Do this for as long as you can stay focused on the music

Transcendental Meditation

This is a meditation that was extremely popular in the 1960’s but there are still many people who practise it.  Founded by Maharishi Mahesh Yogi, Transcendental Meditation became very popular when the Beatles made a visit the the Maharishi’s Ashram and learnt to meditate.  The discipline involves the use of a mantra, a word in Sanskrit that the meditator repeats during a 20-minute meditation session.  The Preparation is the same as the above. The mantra that suits you is given during a 2-day course, which are not cheap. Your mantra is not exclusive and is based on the teacher who trains you and your date of birth.

Breath Meditation

This is a meditation that focuses on your breathing and can be done anywhere but to start it is good to adopt the preparation above.  It consists of being aware of the breath and silently counting the breath in and silently counting the breath out.  The total focus is the breath and the idea is to keep your mind focused on the breath.  As the breath never leaves you – this is a meditation that can be done absolutely anywhere – for as long or as short as you like.

Mindfulness Meditation

This is probably the most popular form of meditation in this present day.  It was founded by Jon Kabat-Zin in 1979 and is now practised throughout the world in hospitals, and Mindfulness Meditation Schools. It involves breath awareness but also body awareness. As you focus on the in-breath and out-breath you also focus your attention on your physical body from the toes upwards.  It is a meditation that can be done anywhere.
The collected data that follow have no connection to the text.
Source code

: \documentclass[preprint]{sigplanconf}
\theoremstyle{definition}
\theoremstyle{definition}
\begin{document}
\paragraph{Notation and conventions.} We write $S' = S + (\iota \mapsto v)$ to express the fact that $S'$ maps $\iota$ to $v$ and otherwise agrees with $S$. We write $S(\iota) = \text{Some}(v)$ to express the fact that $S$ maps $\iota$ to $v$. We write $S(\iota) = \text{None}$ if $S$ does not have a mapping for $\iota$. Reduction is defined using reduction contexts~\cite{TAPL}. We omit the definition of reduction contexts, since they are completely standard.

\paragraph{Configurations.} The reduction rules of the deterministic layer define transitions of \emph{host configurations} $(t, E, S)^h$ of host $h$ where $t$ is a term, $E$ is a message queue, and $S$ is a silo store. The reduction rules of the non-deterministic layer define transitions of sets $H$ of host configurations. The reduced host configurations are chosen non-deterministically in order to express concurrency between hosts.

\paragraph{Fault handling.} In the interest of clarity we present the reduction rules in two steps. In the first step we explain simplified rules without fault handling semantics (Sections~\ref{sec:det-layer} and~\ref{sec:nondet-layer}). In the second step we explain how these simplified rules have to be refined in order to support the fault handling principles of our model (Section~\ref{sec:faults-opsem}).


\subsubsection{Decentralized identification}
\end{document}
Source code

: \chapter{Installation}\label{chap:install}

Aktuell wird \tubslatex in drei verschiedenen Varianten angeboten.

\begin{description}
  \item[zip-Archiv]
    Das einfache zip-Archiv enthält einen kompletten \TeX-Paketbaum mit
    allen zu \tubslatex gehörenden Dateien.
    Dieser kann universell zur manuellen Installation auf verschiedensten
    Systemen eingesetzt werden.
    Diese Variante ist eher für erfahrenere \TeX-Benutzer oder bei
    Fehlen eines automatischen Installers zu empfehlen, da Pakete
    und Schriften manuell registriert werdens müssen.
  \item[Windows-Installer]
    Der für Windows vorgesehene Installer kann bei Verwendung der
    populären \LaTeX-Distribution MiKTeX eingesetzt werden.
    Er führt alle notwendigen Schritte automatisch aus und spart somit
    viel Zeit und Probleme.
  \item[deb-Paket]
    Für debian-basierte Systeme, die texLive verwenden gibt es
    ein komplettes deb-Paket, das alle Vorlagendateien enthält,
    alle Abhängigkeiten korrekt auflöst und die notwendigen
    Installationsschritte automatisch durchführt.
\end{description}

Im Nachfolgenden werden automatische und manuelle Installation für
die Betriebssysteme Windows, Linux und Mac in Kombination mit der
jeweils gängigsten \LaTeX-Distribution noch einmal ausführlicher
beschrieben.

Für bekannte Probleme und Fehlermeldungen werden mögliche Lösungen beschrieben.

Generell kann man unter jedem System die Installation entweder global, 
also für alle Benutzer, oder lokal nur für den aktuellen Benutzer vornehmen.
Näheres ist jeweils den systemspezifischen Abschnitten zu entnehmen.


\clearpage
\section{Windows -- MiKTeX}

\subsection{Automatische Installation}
Of course there are many other forms of meditation but any of the above will give you a good start. Learning to meditate in a group is also very helpful and it is worth searching out a local meditation group. Having to go to a class every week is another way to help you maintain your discipline.

Meditation Combats Sleep Deprivation

Meditation Combats Sleep Deprivation

Sleep deprivation is something that stops any person from performing at their best. As you get older it can become more difficult to sleep and coupled with an ageing body this results in your days not being as productive or as enjoyable as you may want them to be.  However it seems help is on the way to help you sleep. A study involving a group of 55+ people who attended a 6-week mindfulness meditation program showed remarkable improvements in their sleep quality. It was shown that meditation combats sleep deprivation resulting in a better night’s sleep for older people. The study was lead by Dr David Black an assistant professor of preventive medicine at the University of Southern California.

Dr Black said that mindfulness meditation probably helped settle the brain’s arousal systems. As meditation has no known side-effects, unlike prescription sleeping-drugs, mindfulness meditation is a good alternative. The study lasted 12 months and involved 2 groups. 

One group changed their routine prior to sleep. They established a more regular routine for going to bed and avoided caffeine and alcohol prior to sleep. The other group attended a 6-week mindfulness meditation course led by a qualified instructor. At the end of the study the people who did the meditation approach showed a better quality of sleep than the non-meditation group.

The study showed that Meditation was very beneficial in combating sleep deprivation in older people.